## YOUR INSTRUCTIONS
In the entries below, find the line with "hiền giả, ông" and print exactly every line from there up to and including the line with "Khu Nuôi Sóc.", with no other lines.

---------- MATERIAL PROVIDED ----------

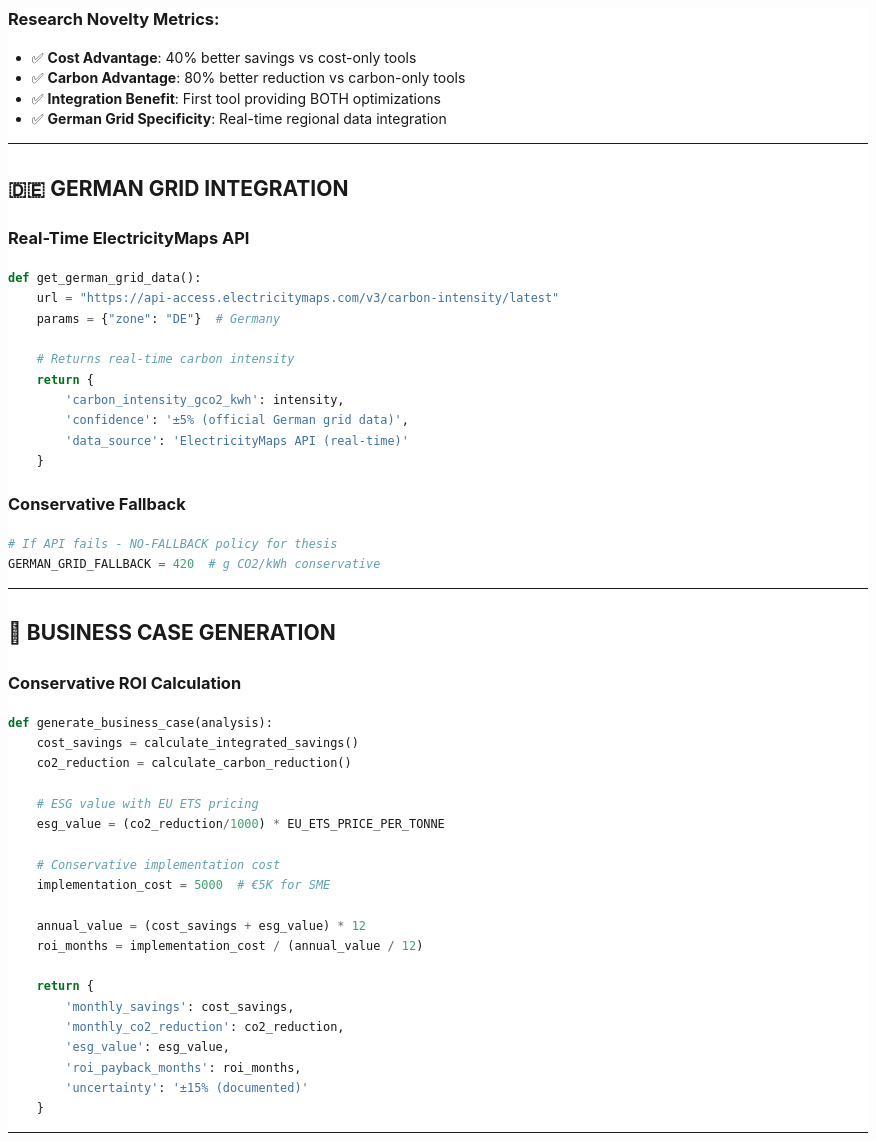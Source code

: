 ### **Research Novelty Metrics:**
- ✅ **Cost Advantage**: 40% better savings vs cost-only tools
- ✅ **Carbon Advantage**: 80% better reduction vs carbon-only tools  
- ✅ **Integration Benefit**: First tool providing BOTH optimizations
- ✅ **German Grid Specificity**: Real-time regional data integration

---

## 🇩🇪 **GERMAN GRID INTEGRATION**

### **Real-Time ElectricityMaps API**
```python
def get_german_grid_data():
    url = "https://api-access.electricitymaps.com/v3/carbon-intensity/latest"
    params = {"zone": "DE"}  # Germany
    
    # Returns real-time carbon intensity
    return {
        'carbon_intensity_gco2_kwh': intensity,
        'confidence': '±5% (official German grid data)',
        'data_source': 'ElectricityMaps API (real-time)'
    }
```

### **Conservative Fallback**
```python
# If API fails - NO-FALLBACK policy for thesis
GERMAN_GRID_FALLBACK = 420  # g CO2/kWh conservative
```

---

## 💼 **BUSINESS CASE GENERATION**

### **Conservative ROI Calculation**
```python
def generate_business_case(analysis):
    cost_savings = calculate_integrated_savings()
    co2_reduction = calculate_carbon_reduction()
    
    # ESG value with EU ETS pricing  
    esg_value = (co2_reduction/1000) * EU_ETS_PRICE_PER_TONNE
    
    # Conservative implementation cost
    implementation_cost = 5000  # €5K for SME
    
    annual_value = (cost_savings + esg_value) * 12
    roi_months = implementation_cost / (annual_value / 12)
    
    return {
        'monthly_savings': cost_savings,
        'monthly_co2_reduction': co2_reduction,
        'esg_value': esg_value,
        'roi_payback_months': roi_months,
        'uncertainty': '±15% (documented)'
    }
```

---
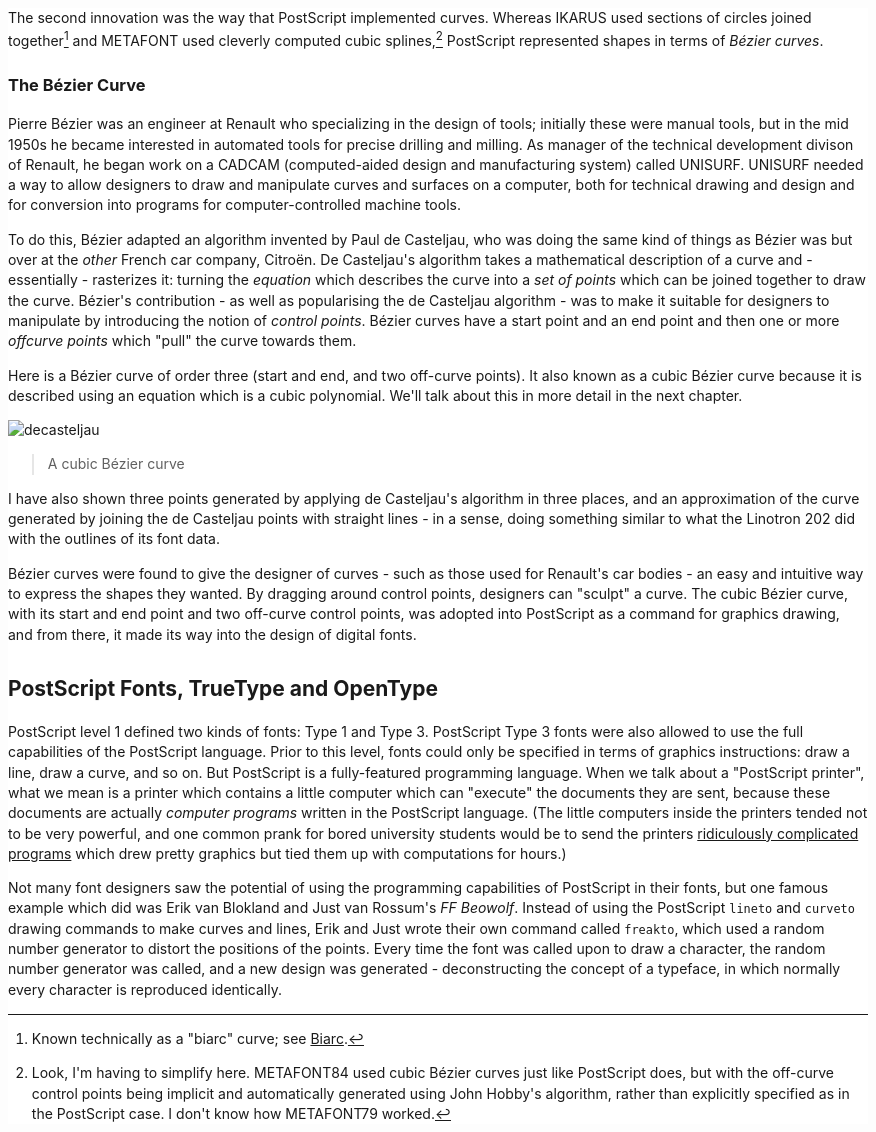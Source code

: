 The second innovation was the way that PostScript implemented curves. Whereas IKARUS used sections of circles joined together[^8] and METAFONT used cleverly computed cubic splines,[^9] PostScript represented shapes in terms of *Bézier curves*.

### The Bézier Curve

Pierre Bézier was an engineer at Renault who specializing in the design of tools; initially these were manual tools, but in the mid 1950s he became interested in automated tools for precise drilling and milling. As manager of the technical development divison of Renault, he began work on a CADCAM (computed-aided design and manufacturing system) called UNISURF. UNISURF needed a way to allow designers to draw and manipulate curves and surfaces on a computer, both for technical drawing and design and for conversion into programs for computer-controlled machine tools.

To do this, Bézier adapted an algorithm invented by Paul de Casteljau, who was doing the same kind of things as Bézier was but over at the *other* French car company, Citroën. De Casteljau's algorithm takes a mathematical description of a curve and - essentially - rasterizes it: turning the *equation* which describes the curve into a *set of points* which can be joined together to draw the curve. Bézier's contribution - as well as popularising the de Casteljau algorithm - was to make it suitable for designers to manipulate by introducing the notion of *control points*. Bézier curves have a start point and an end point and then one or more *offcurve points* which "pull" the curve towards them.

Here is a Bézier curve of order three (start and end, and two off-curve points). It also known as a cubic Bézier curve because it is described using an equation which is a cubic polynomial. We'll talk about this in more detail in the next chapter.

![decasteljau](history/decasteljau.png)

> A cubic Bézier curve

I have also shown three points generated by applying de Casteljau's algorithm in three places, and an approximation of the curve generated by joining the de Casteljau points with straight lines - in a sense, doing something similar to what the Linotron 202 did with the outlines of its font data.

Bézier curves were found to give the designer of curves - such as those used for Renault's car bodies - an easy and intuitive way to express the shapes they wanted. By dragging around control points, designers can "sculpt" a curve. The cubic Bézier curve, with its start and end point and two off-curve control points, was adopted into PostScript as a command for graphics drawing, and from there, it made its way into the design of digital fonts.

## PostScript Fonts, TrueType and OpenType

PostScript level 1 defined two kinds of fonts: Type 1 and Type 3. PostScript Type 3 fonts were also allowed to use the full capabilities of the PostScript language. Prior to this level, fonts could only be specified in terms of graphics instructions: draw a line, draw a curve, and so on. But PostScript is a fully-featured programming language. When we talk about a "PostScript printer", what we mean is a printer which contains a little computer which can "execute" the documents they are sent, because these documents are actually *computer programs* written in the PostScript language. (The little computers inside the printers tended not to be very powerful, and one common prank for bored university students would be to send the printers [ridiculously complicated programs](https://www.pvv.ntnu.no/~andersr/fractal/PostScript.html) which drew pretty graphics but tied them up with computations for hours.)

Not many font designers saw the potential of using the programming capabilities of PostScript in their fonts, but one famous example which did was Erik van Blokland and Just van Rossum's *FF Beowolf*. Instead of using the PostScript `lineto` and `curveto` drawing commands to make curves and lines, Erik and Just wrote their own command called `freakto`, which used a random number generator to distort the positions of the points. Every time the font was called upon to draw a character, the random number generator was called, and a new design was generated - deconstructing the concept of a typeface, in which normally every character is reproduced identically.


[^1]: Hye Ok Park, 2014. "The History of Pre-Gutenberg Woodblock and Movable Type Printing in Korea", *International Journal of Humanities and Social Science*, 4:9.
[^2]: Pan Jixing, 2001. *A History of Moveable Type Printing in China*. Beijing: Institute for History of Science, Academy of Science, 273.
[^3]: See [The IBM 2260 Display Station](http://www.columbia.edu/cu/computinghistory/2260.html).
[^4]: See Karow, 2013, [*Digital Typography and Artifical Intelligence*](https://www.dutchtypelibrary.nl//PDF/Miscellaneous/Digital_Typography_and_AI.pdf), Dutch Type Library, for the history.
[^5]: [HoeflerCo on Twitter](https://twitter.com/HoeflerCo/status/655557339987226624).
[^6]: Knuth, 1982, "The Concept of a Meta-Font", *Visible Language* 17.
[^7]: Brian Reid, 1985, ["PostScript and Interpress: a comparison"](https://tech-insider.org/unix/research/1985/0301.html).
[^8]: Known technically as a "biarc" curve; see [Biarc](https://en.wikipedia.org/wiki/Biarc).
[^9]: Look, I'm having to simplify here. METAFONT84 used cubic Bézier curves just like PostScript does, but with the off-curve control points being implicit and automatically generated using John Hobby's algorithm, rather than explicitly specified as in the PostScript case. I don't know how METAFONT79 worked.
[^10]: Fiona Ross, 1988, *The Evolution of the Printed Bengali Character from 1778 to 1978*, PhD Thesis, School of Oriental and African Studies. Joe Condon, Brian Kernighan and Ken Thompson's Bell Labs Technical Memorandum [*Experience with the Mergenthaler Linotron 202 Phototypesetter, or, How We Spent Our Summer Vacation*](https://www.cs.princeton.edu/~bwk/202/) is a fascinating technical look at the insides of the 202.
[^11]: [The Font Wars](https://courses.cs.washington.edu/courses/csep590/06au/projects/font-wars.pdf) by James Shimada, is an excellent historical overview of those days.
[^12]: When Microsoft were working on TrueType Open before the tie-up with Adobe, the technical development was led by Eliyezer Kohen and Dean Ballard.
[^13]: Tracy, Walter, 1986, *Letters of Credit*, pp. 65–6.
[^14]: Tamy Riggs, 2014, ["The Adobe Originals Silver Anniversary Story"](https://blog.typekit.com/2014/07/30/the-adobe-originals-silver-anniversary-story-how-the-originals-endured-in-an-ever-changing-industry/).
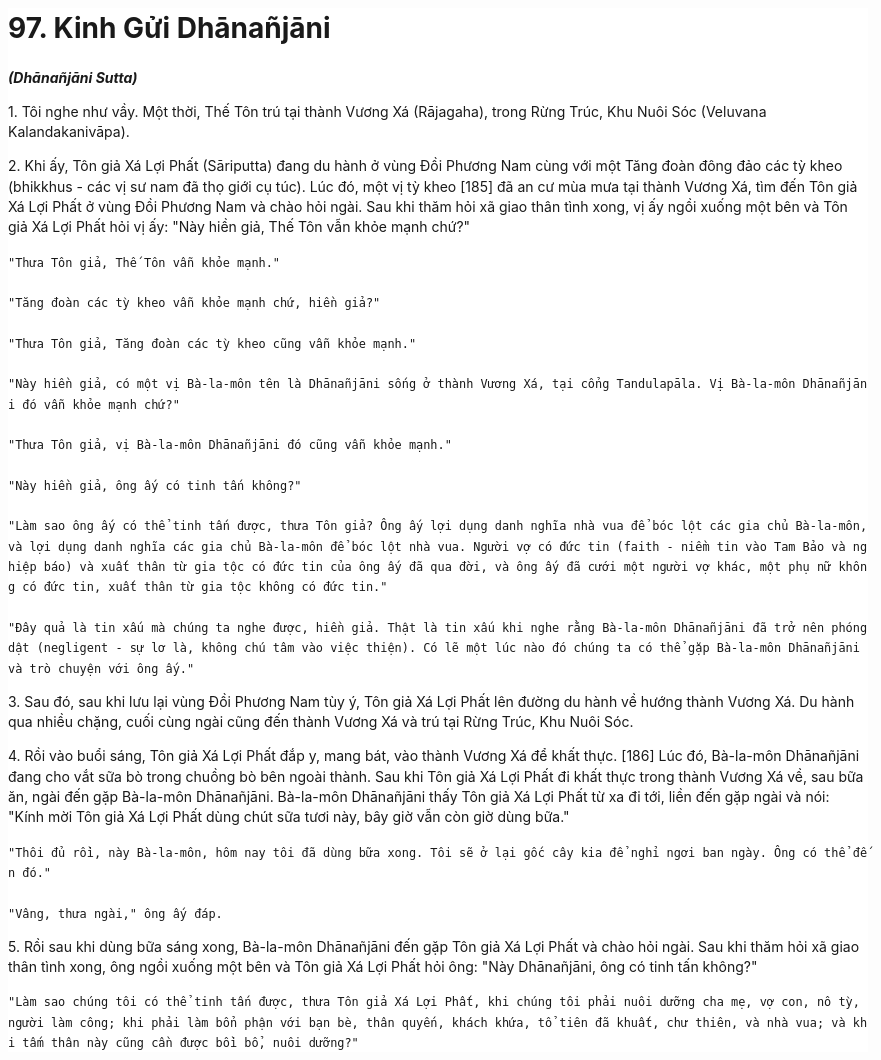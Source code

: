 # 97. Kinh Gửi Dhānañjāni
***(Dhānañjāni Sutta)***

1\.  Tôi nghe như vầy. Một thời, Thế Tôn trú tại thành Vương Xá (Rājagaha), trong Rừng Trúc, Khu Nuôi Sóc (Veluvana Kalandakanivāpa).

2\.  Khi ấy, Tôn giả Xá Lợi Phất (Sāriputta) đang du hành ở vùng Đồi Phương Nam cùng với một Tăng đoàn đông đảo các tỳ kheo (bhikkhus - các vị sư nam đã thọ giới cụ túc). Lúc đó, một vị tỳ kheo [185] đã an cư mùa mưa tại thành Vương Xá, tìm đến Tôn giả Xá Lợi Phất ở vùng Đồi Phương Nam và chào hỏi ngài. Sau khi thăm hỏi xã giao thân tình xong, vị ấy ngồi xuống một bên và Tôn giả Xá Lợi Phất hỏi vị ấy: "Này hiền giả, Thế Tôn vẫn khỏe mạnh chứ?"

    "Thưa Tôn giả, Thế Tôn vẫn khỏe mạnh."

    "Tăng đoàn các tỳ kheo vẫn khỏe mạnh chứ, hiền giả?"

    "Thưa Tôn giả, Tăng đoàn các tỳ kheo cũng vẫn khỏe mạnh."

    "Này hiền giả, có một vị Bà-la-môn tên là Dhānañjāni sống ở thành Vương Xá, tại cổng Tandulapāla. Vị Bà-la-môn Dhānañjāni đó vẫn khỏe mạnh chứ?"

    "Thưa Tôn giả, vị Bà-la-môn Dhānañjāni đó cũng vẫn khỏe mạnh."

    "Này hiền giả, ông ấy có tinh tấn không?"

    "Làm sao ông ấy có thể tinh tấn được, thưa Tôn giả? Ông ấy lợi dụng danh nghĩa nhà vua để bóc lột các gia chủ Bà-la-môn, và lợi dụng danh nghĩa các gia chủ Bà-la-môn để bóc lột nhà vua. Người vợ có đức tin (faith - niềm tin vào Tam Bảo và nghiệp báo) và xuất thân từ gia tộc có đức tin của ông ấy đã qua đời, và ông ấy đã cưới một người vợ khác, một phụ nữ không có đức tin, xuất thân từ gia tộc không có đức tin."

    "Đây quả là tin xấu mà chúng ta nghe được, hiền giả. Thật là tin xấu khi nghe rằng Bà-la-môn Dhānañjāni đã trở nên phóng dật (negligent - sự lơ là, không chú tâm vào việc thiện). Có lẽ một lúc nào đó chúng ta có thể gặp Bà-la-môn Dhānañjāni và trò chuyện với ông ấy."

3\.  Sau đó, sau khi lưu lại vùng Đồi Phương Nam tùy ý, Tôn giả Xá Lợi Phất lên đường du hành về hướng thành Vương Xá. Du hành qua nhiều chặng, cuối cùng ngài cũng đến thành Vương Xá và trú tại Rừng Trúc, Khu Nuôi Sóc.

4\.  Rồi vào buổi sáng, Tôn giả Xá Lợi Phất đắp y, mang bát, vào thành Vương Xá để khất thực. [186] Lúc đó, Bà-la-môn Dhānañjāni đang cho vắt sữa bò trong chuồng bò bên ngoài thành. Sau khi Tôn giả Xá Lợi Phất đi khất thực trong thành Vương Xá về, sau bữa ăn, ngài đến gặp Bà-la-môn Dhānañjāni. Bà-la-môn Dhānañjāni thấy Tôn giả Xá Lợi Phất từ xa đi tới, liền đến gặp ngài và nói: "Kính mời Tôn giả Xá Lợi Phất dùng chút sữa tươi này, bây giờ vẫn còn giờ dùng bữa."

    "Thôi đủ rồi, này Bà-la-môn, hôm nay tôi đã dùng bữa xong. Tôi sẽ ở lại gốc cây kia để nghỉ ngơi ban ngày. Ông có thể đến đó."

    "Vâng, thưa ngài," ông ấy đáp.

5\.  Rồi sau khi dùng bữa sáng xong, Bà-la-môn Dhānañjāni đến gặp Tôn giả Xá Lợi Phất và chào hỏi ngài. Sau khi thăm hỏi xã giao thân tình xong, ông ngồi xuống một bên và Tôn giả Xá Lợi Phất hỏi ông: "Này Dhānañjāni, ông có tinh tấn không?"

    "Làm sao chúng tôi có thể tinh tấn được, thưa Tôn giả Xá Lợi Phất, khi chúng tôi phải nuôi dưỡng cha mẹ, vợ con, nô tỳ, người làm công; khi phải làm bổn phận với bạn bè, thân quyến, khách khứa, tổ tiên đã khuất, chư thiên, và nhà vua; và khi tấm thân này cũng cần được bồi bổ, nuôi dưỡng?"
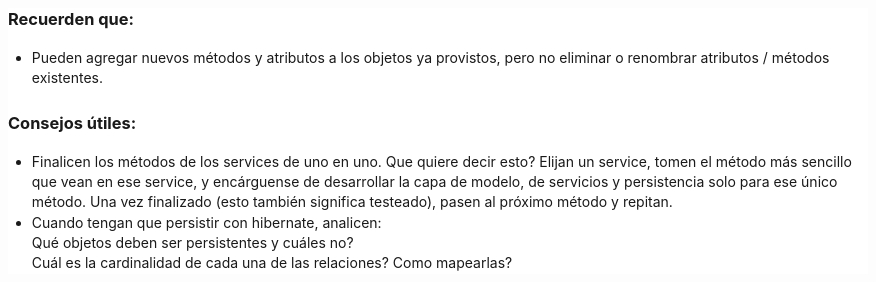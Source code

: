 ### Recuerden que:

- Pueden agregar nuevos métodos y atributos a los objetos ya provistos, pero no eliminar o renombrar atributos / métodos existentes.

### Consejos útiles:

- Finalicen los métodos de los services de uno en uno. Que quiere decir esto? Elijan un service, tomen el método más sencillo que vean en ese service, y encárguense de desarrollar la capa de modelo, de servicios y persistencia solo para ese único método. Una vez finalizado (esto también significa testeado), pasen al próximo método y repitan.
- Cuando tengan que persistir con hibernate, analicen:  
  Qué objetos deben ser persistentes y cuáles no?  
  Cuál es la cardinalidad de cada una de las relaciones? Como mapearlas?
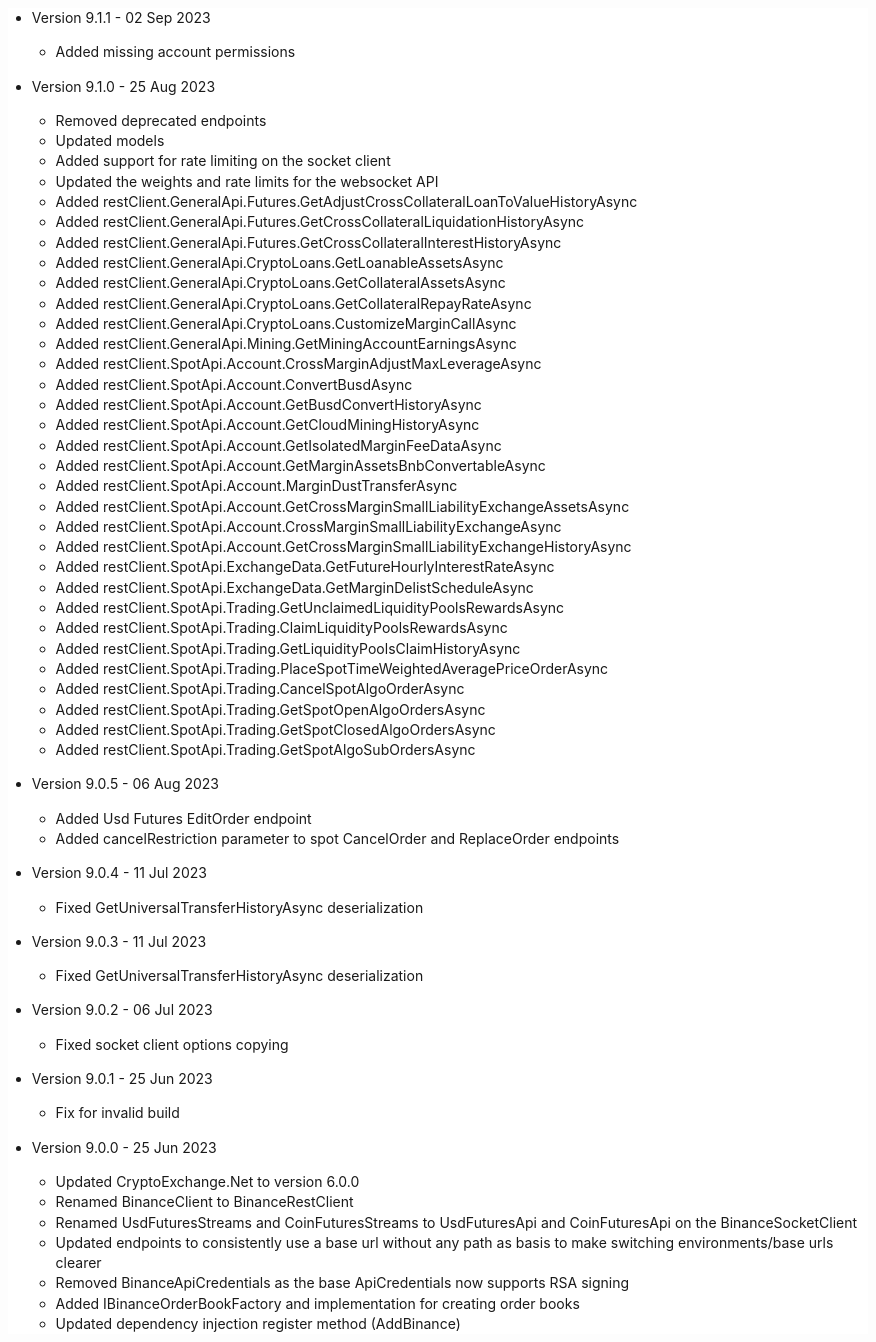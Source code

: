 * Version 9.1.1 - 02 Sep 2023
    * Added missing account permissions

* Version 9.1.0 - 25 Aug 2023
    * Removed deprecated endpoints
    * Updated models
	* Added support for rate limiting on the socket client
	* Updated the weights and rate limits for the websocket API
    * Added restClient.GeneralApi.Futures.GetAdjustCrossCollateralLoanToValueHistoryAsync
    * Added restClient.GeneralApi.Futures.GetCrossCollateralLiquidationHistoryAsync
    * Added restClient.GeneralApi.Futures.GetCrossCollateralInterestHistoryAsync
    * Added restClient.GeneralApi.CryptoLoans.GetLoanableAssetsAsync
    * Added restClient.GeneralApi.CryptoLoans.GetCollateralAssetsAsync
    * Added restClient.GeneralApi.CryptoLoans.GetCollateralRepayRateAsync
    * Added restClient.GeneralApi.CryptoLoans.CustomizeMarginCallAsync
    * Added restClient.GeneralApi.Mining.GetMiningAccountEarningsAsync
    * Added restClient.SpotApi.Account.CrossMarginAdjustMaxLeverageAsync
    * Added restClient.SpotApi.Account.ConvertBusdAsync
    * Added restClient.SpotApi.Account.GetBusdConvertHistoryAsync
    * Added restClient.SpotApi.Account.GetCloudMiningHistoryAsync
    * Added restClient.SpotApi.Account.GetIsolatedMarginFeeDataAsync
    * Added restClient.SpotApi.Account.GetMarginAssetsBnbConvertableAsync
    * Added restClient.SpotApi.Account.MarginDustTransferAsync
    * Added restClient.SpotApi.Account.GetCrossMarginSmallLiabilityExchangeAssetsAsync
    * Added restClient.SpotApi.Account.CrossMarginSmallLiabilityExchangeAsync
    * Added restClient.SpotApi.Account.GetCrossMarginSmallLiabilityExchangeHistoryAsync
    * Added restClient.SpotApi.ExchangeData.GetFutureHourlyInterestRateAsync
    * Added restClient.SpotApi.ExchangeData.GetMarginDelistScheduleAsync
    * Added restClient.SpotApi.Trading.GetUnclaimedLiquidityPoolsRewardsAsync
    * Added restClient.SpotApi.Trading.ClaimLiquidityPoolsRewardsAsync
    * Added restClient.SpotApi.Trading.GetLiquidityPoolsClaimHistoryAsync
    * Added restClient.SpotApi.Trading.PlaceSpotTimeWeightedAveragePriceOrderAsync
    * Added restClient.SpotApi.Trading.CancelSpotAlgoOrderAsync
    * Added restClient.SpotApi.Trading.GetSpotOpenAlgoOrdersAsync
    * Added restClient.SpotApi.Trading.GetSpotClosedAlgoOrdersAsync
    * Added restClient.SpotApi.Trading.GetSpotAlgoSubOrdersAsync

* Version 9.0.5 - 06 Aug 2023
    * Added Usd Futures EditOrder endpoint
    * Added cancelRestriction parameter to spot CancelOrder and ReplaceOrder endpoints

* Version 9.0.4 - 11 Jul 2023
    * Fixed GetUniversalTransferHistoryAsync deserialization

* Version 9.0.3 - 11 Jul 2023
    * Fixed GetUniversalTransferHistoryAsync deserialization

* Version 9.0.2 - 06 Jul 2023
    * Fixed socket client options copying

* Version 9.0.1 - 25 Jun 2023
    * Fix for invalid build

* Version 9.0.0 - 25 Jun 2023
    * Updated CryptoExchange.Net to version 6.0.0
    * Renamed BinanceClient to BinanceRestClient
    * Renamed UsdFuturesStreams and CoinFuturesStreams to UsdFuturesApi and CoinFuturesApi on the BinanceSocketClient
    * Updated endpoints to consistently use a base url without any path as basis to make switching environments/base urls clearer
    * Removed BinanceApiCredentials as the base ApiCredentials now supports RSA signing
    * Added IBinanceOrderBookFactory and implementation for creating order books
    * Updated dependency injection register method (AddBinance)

----------

## SOLVED PROBLEM
    "Này hiền giả, ông ấy có tinh tấn không?"

    "Làm sao ông ấy có thể tinh tấn được, thưa Tôn giả? Ông ấy lợi dụng danh nghĩa nhà vua để bóc lột các gia chủ Bà-la-môn, và lợi dụng danh nghĩa các gia chủ Bà-la-môn để bóc lột nhà vua. Người vợ có đức tin (faith - niềm tin vào Tam Bảo và nghiệp báo) và xuất thân từ gia tộc có đức tin của ông ấy đã qua đời, và ông ấy đã cưới một người vợ khác, một phụ nữ không có đức tin, xuất thân từ gia tộc không có đức tin."

    "Đây quả là tin xấu mà chúng ta nghe được, hiền giả. Thật là tin xấu khi nghe rằng Bà-la-môn Dhānañjāni đã trở nên phóng dật (negligent - sự lơ là, không chú tâm vào việc thiện). Có lẽ một lúc nào đó chúng ta có thể gặp Bà-la-môn Dhānañjāni và trò chuyện với ông ấy."

3\.  Sau đó, sau khi lưu lại vùng Đồi Phương Nam tùy ý, Tôn giả Xá Lợi Phất lên đường du hành về hướng thành Vương Xá. Du hành qua nhiều chặng, cuối cùng ngài cũng đến thành Vương Xá và trú tại Rừng Trúc, Khu Nuôi Sóc.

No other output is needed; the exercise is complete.